_What the task requires_
Report each line of the records below that uses the word "Getting".

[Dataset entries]

++++++++

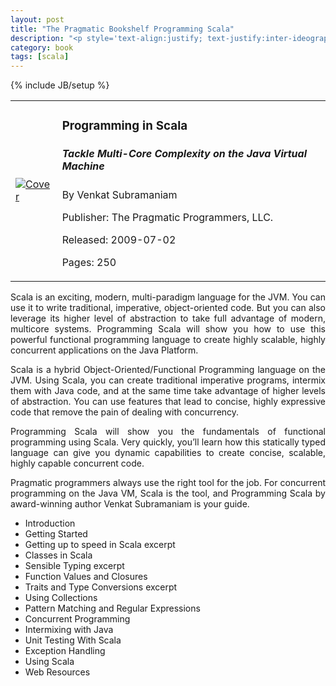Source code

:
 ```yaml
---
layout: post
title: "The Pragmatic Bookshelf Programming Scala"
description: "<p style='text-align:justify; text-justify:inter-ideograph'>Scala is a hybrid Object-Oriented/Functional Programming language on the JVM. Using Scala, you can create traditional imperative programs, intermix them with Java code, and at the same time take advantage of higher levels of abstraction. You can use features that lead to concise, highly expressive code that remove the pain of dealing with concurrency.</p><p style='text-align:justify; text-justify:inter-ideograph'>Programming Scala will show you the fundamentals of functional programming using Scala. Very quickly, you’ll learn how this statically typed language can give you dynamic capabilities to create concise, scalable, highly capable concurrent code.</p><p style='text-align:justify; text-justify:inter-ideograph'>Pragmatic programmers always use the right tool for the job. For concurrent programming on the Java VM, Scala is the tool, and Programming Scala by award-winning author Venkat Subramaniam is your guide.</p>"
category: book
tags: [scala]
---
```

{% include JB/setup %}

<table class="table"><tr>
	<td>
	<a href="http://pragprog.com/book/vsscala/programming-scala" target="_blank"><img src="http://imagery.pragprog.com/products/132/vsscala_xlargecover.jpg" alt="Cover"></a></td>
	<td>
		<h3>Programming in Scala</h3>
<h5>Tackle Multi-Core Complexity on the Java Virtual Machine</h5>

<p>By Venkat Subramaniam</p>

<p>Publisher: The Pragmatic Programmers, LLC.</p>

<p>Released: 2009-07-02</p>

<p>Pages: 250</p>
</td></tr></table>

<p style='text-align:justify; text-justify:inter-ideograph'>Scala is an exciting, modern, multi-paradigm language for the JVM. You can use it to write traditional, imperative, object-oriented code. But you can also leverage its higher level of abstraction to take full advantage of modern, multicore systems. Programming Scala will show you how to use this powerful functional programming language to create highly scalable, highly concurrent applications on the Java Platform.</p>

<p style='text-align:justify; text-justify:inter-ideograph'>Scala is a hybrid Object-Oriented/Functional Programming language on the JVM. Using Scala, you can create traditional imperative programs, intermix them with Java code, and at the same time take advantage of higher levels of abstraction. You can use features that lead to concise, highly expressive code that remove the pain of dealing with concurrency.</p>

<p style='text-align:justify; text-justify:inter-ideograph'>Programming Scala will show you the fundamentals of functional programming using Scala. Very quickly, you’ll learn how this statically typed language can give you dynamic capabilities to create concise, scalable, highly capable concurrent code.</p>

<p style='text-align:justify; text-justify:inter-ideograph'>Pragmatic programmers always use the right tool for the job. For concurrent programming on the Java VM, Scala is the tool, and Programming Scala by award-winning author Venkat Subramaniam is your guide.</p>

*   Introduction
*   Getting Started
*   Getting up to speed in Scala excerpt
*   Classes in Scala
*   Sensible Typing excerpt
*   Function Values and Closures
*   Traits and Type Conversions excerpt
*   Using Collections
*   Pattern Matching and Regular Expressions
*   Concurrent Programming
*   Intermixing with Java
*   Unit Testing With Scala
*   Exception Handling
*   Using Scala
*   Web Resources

++++++++

_Output_
*   Getting Started
*   Getting up to speed in Scala excerpt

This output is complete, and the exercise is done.